Greve dos portuários - A Construção da trama


Os momentos que antecederam à greve

Para compreendermos a greve dos catraieiros, ocorrida no Porto de Fortaleza, faz-se necessário analisar o cenário político. Precisamos perceber os lances da trama que contou com a participação, não somente dos trabalhadores, mas também dos contratadores, comerciantes e membros do grupo político oposicionista a Nogueira Accioly


Durante o quatriênio de 1900 a 1904, o Governo do 
Ceará estava nas mãos de Pedro Augusto Borges, aliado de Nogueira Accioly que administrou o Estado de maneira a reforçar o poderio da Oligarquia Acciolina. Mas, devido a problemas administrativos, devido aos avanços dos grupos opositores, a greve dos trabalhadores catraieiros e a aliança firmada entre estes, através dos serviços dos advogados aos trabalhadores sorteados e a visibilidade da greve dos catraieiros, através dos jornais tornaram a administração de Pedro Borges conturbada.
Além desses personagens, ressaltaremos a importância da Lei Federal de Alistamento, visto que, à maneira pela qual foi colocada em prática na cidade, serviu como ponto fundamental para a eclosão da greve. O “cenário” foi ganhando forma com o sorteio realizado no dia 26 de dezembro de 1903, em Fortaleza, e a consequente insatisfação dos trabalhadores catraieiros, acrescentada ao apoio dos patrões e políticos que deram a coloração do desenho, quadro este, posteriormente pintado com o sangue dos próprios trabalhadores, os quais estavam presentes à manifestação reivindicatória da manhã de domingo, no galpão do Porto.
Dessa maneira, podemos destacar a função da experiência nesses processos de construção, manutenção ou, até mesmo, de transformação dos costumes, através da vivência dos trabalhadores, nesse “quadro” constantemente modificado e pintado com diferentes cores, a partir das ações que constituem o seu dia-a-dia.

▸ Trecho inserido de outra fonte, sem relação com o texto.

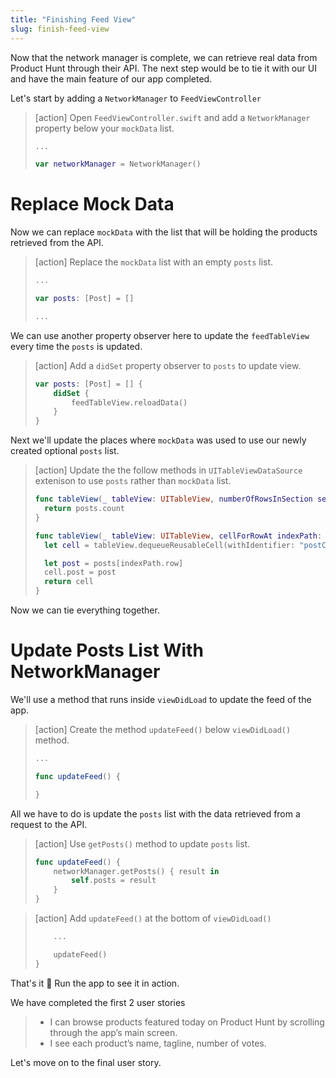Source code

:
 ```yaml
---
title: "Finishing Feed View"
slug: finish-feed-view
---
```


Now that the network manager is complete, we can retrieve real data from Product Hunt through their API. The next step would be to tie it with our UI and have the main feature of our app completed.

Let's start by adding a `NetworkManager` to `FeedViewController`

> [action]
> Open `FeedViewController.swift` and add a `NetworkManager` property below your `mockData` list.
>
> ```swift
> ...
>
> var networkManager = NetworkManager()
> ```

# Replace Mock Data

Now we can replace `mockData` with the list that will be holding the products retrieved from the API.

> [action]
> Replace the `mockData` list with an empty `posts` list.
>
> ```swift
> ...
>
> var posts: [Post] = []
>
> ...
> ```

We can use another property observer here to update the `feedTableView` every time the `posts` is updated.

> [action]
> Add a `didSet` property observer to `posts` to update view.
>
> ```swift
> var posts: [Post] = [] {
>     didSet {
>         feedTableView.reloadData()
>     }
> }
> ```

Next we'll update the places where `mockData` was used to use our newly created optional `posts` list.

> [action]
> Update the the follow methods in `UITableViewDataSource` extenison to use `posts` rather than `mockData` list.
>
> ```swift
> func tableView(_ tableView: UITableView, numberOfRowsInSection section: Int) -> Int {
>   return posts.count
> }
>
> func tableView(_ tableView: UITableView, cellForRowAt indexPath: IndexPath) -> UITableViewCell {
>   let cell = tableView.dequeueReusableCell(withIdentifier: "postCell", for: indexPath) as! PostTableViewCell
>
>   let post = posts[indexPath.row]
>   cell.post = post
>   return cell
> }
> ```

Now we can tie everything together.

# Update Posts List With NetworkManager

We'll use a method that runs inside `viewDidLoad` to update the feed of the app.

> [action]
> Create the method `updateFeed()` below `viewDidLoad()` method.
>
> ```swift
> ...
>
> func updateFeed() {
>
> }
> ```

All we have to do is update the `posts` list with the data retrieved from a request to the API.

> [action]
> Use `getPosts()` method to update `posts` list.
>
> ```swift
> func updateFeed() {
>     networkManager.getPosts() { result in
>         self.posts = result
>     }
> }
> ```

> [action]
> Add `updateFeed()` at the bottom of `viewDidLoad()`
>
> ```swift
>     ...
>
>     updateFeed()
> }
> ```

That's it 👏 Run the app to see it in action.

We have completed the first 2 user stories

> - I can browse products featured today on Product Hunt by scrolling through the app’s main screen.
> - I see each product’s name, tagline, number of votes.

Let's move on to the final user story.
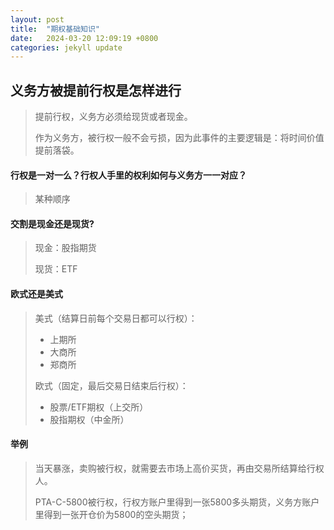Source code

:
 ```yaml
---
layout: post
title:  "期权基础知识"
date:   2024-03-20 12:09:19 +0800
categories: jekyll update
---
```

## 义务方被提前行权是怎样进行
> 提前行权，义务方必须给现货或者现金。    
> 
> 作为义务方，被行权一般不会亏损，因为此事件的主要逻辑是：将时间价值提前落袋。

#### 行权是一对一么？行权人手里的权利如何与义务方一一对应？
> 某种顺序

#### 交割是现金还是现货?
> 现金：股指期货   
> 
> 现货：ETF

#### 欧式还是美式
> 美式（结算日前每个交易日都可以行权）：
> - 上期所
> - 大商所
> - 郑商所
> 
> 欧式（固定，最后交易日结束后行权）：  
> - 股票/ETF期权（上交所）
> - 股指期权（中金所）

#### 举例
> 当天暴涨，卖购被行权，就需要去市场上高价买货，再由交易所结算给行权人。   
> 
> PTA-C-5800被行权，行权方账户里得到一张5800多头期货，义务方账户里得到一张开仓价为5800的空头期货；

Durante o ano de 1903 foram assinados pelo Presidente da República do Brasil, Rodrigues Alves, os Decretos nº 4901 e nº 4983, referentes ao processo de sorteio dos matriculados para a Armada da Marinha, com o objetivo de preencher os espaços vagos no contingente.
O Decreto de nº 4901 expunha as instruções e a regulamentação para que os Sorteados, com idade de 16 a 30 anos, exceto maquinistas e pilotos, fossem inscritas por ordem alfabética em um livro especial, denominado Livro de Sorteio.  
O referido Decreto estabelecia as regras pela qual o sorteio seria realizado, tais como: os papéis com os nomes dos matriculados deveriam ter o mesmo tamanho e cor; o sorteio contaria com a participação de uma comissão composta pelo Capitão do Porto, o Presidente da Comissão, e dois oficiais da Marinha; após o Sorteio, o Capitão dos Portos lançaria edital para convocar os sorteados, que deveriam ter três anos na ativa e/ou dois na reserva do serviço militar.
Este Decreto reforçava a Lei de Alistamento Militar de 1875 que, no Artigo 87, § 4º expunha os critérios de alistamento, como: a prioridade do sorteio para marinheiros e aprendizes marinheiros e para o pessoal da Marinha Mercante. Os trabalhadores do Porto, como pescadores, estivadores e catraieiros somente seriam alistados em último caso.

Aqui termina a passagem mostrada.